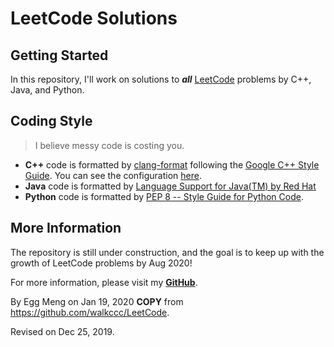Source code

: # LeetCode Solutions

## Getting Started

In this repository, I'll work on solutions to **_all_** [LeetCode](https://leetcode.com/problemset/all/) problems by C++, Java, and Python.

## Coding Style

> I believe messy code is costing you.

- **C++** code is formatted by [clang-format](https://clang.llvm.org/docs/ClangFormat.html) following the [Google C++ Style Guide](https://google.github.io/styleguide/cppguide.html#Spaces_vs._Tabs). You can see the configuration [here](https://github.com/google/leveldb/blob/master/.clang-format).
- **Java** code is formatted by [Language Support for Java(TM) by Red Hat](https://marketplace.visualstudio.com/items?itemName=redhat.java)
- **Python** code is formatted by [PEP 8 -- Style Guide for Python Code](https://www.python.org/dev/peps/pep-0008/).

## More Information

The repository is still under construction, and the goal is to keep up with the growth of LeetCode problems by Aug 2020!

For more information, please visit my [**GitHub**](https://github.com/xfmeng17/).

By Egg Meng on Jan 19, 2020 **COPY** from <https://github.com/walkccc/LeetCode>.

Revised on Dec 25, 2019.

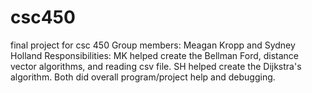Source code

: # csc450
final project for csc 450
Group members: Meagan Kropp and Sydney Holland
Responsibilities: 
MK helped create the Bellman Ford, distance vector algorithms, and reading csv file.
SH helped create the Dijkstra's algorithm. 
Both did overall program/project help and debugging.
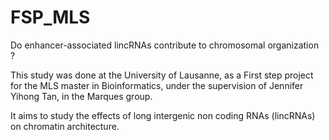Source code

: # FSP_MLS
Do enhancer-associated lincRNAs contribute to chromosomal organization ?

This study was done at the University of Lausanne, as a First step project for the MLS master in Bioinformatics, under the supervision of Jennifer Yihong Tan, in the Marques group.

It aims to study the effects of long intergenic non coding RNAs (lincRNAs) on chromatin architecture.

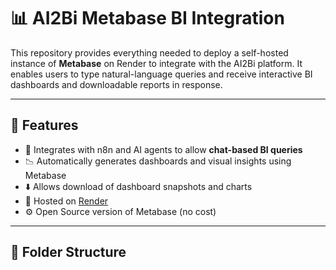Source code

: # 📊 AI2Bi Metabase BI Integration

This repository provides everything needed to deploy a self-hosted instance of **Metabase** on Render to integrate with the AI2Bi platform. It enables users to type natural-language queries and receive interactive BI dashboards and downloadable reports in response.

---

## 🚀 Features

- 🔗 Integrates with n8n and AI agents to allow **chat-based BI queries**
- 📉 Automatically generates dashboards and visual insights using Metabase
- ⬇️ Allows download of dashboard snapshots and charts
- 📡 Hosted on [Render](https://render.com)
- ⚙️ Open Source version of Metabase (no cost)

---

## 🧱 Folder Structure

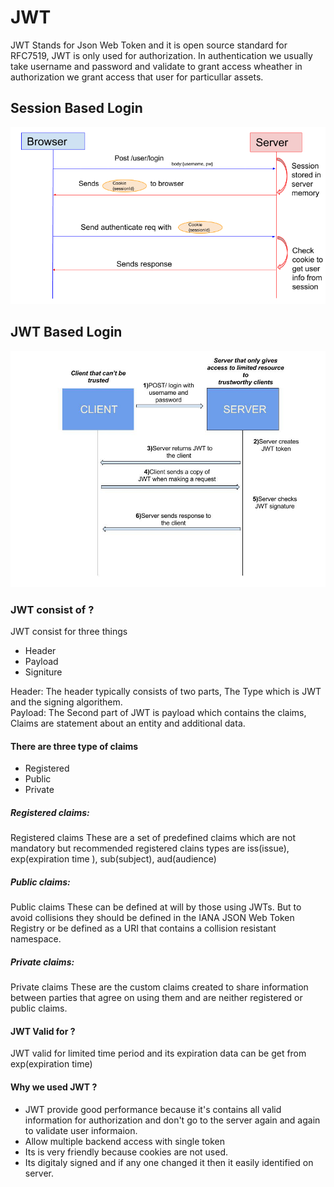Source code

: # JWT #

JWT Stands for Json Web Token and it is open source standard for RFC7519, 
JWT is only used for authorization. 
In authentication we usually take username and password and validate to grant access wheather 
in authorization we grant access that user for particullar assets.

## Session Based Login ##
![Session Based Login](./images/session_based_login.png)
## JWT Based Login ##
![Session Based Login](./images/json_web_token.jpeg)

### JWT consist of ? ###
JWT consist for three things
* Header
* Payload
* Signiture

Header: The header typically consists of two parts, The Type which is JWT and the signing algorithem. <br />
Payload: The Second part of JWT is payload which contains the claims, 
Claims are statement about an entity and additional data. <br />
 

#### There are three type of claims ####
* Registered
* Public
* Private

##### Registered claims: #####
Registered claims These are a set of predefined claims which are not mandatory but recommended
registered clains types are iss(issue), exp(expiration time ), sub(subject), aud(audience)
##### Public claims: #####
Public claims These can be defined at will by those using JWTs.
But to avoid collisions they should be defined in the IANA JSON Web Token 
Registry or be defined as a URI that contains a collision resistant namespace.
##### Private claims: #####
Private claims These are the custom claims created to share information between parties 
that agree on using them and are neither registered or public claims.

#### JWT Valid for ? ####
JWT valid for limited time period and its expiration data can be get from exp(expiration time)

#### Why we used JWT ? ####
* JWT provide good performance because it's contains all valid information for authorization and don't go
to the server again and again to validate user informaion.
* Allow multiple backend access with single token
* Its is very friendly because cookies are not used.
* Its digitaly signed and if any one changed it then it easily identified on server.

**Required action**
Restate each line of the records exactly; pictures do not belong in the copy.

**Result for this task**
Source code

: # LeetCode Solutions

## Getting Started

In this repository, I'll work on solutions to **_all_** [LeetCode](https://leetcode.com/problemset/all/) problems by C++, Java, and Python.

## Coding Style

> I believe messy code is costing you.

- **C++** code is formatted by [clang-format](https://clang.llvm.org/docs/ClangFormat.html) following the [Google C++ Style Guide](https://google.github.io/styleguide/cppguide.html#Spaces_vs._Tabs). You can see the configuration [here](https://github.com/google/leveldb/blob/master/.clang-format).
- **Java** code is formatted by [Language Support for Java(TM) by Red Hat](https://marketplace.visualstudio.com/items?itemName=redhat.java)
- **Python** code is formatted by [PEP 8 -- Style Guide for Python Code](https://www.python.org/dev/peps/pep-0008/).

## More Information

The repository is still under construction, and the goal is to keep up with the growth of LeetCode problems by Aug 2020!

For more information, please visit my [**GitHub**](https://github.com/xfmeng17/).

By Egg Meng on Jan 19, 2020 **COPY** from <https://github.com/walkccc/LeetCode>.

Revised on Dec 25, 2019.

Source code

: # csc450
final project for csc 450
Group members: Meagan Kropp and Sydney Holland
Responsibilities: 
MK helped create the Bellman Ford, distance vector algorithms, and reading csv file.
SH helped create the Dijkstra's algorithm. 
Both did overall program/project help and debugging.
Source code

: # FSP_MLS
Do enhancer-associated lincRNAs contribute to chromosomal organization ?

This study was done at the University of Lausanne, as a First step project for the MLS master in Bioinformatics, under the supervision of Jennifer Yihong Tan, in the Marques group.

It aims to study the effects of long intergenic non coding RNAs (lincRNAs) on chromatin architecture.

Source code

: # 📊 AI2Bi Metabase BI Integration

This repository provides everything needed to deploy a self-hosted instance of **Metabase** on Render to integrate with the AI2Bi platform. It enables users to type natural-language queries and receive interactive BI dashboards and downloadable reports in response.

---

## 🚀 Features

- 🔗 Integrates with n8n and AI agents to allow **chat-based BI queries**
- 📉 Automatically generates dashboards and visual insights using Metabase
- ⬇️ Allows download of dashboard snapshots and charts
- 📡 Hosted on [Render](https://render.com)
- ⚙️ Open Source version of Metabase (no cost)

---

## 🧱 Folder Structure

Source code

: # JWT #

JWT Stands for Json Web Token and it is open source standard for RFC7519, 
JWT is only used for authorization. 
In authentication we usually take username and password and validate to grant access wheather 
in authorization we grant access that user for particullar assets.

## Session Based Login ##
![Session Based Login](./images/session_based_login.png)
## JWT Based Login ##
![Session Based Login](./images/json_web_token.jpeg)

### JWT consist of ? ###
JWT consist for three things
* Header
* Payload
* Signiture

Header: The header typically consists of two parts, The Type which is JWT and the signing algorithem. <br />
Payload: The Second part of JWT is payload which contains the claims, 
Claims are statement about an entity and additional data. <br />
 

#### There are three type of claims ####
* Registered
* Public
* Private

##### Registered claims: #####
Registered claims These are a set of predefined claims which are not mandatory but recommended
registered clains types are iss(issue), exp(expiration time ), sub(subject), aud(audience)
##### Public claims: #####
Public claims These can be defined at will by those using JWTs.
But to avoid collisions they should be defined in the IANA JSON Web Token 
Registry or be defined as a URI that contains a collision resistant namespace.
##### Private claims: #####
Private claims These are the custom claims created to share information between parties 
that agree on using them and are neither registered or public claims.

#### JWT Valid for ? ####
JWT valid for limited time period and its expiration data can be get from exp(expiration time)

#### Why we used JWT ? ####
* JWT provide good performance because it's contains all valid information for authorization and don't go
to the server again and again to validate user informaion.
* Allow multiple backend access with single token
* Its is very friendly because cookies are not used.
* Its digitaly signed and if any one changed it then it easily identified on server.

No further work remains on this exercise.